列车员查票时,我无意间瞅到邻座的车票,发现他的票价比我便宜一倍还多。我那个气啊,真恨不得冲回去对那黄牛一通乱打。
又有一次临时出差,我没来得及提前订票。去到火车站才发现只有最后一班车去目的地。此时距离开车时间只有二十来分钟,再去排队买票进站根本不可能。错过这趟车,会议泡汤,回去又得挨领导批。我的心情顿时跌到谷底。
这时,又一个黄牛出现在我面前,他打包票说可以带我进站。万般无奈之下,我只好选择相信他。
我跟在他身后飞跑,时间紧是一方面,重要的是行李箱掌握在他手里,我不得不从。
快要进站时,他塞给我一张车票。

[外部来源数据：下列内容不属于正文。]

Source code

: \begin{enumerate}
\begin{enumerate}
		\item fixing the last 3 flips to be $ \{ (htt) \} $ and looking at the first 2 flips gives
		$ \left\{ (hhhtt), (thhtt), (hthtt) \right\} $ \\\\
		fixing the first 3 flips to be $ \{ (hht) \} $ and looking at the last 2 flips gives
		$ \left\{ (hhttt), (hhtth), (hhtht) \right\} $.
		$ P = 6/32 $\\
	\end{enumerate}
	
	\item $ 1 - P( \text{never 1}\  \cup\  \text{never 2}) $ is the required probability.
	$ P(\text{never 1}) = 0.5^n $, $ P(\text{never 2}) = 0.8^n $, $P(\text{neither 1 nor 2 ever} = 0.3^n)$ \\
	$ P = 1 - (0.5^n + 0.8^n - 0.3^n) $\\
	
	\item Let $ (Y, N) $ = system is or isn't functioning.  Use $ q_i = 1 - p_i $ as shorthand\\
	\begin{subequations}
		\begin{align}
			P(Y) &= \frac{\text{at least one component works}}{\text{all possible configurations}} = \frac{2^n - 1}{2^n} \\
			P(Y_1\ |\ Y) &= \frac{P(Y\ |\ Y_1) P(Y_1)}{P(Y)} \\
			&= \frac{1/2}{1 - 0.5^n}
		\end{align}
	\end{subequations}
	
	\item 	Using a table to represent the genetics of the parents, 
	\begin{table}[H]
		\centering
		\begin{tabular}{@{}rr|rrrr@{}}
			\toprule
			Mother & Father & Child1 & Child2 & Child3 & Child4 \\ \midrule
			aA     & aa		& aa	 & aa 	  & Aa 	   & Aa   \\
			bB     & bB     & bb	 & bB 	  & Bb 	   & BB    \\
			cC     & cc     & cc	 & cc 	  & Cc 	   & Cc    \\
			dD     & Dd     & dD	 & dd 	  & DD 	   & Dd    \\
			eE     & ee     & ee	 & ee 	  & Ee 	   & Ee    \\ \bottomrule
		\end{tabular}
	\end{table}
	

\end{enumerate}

吸取上次的教训,我特意留了个心眼,果然发现情况不秒。
“大叔,你拿错了吧?这是去南昌的票,我去的是北京。”
“南昌是中转站,你拿着它先上车,上车后再补个票就行。”
“还要补票,刚你怎么没告诉我?”
“补个票就几十块钱的事,姑娘家家的不要这么计较撒!200都出了,还在乎这几十吗?”
“做人怎么能这么不守信用,是你说可以帮我上车,我才肯多出那200的。”
“是让你上车没错啊!还有十分钟车就要开了,你走不走?”
我一看时间,不能再犹豫了。只好像吞了一口苍蝇样的匆匆进站。
之后,铁路局实行实名制,要求人证合一,网上订票也慢慢开始普及。工作忙,没时间在电脑前守票,每逢节假日,我依然抢不到票。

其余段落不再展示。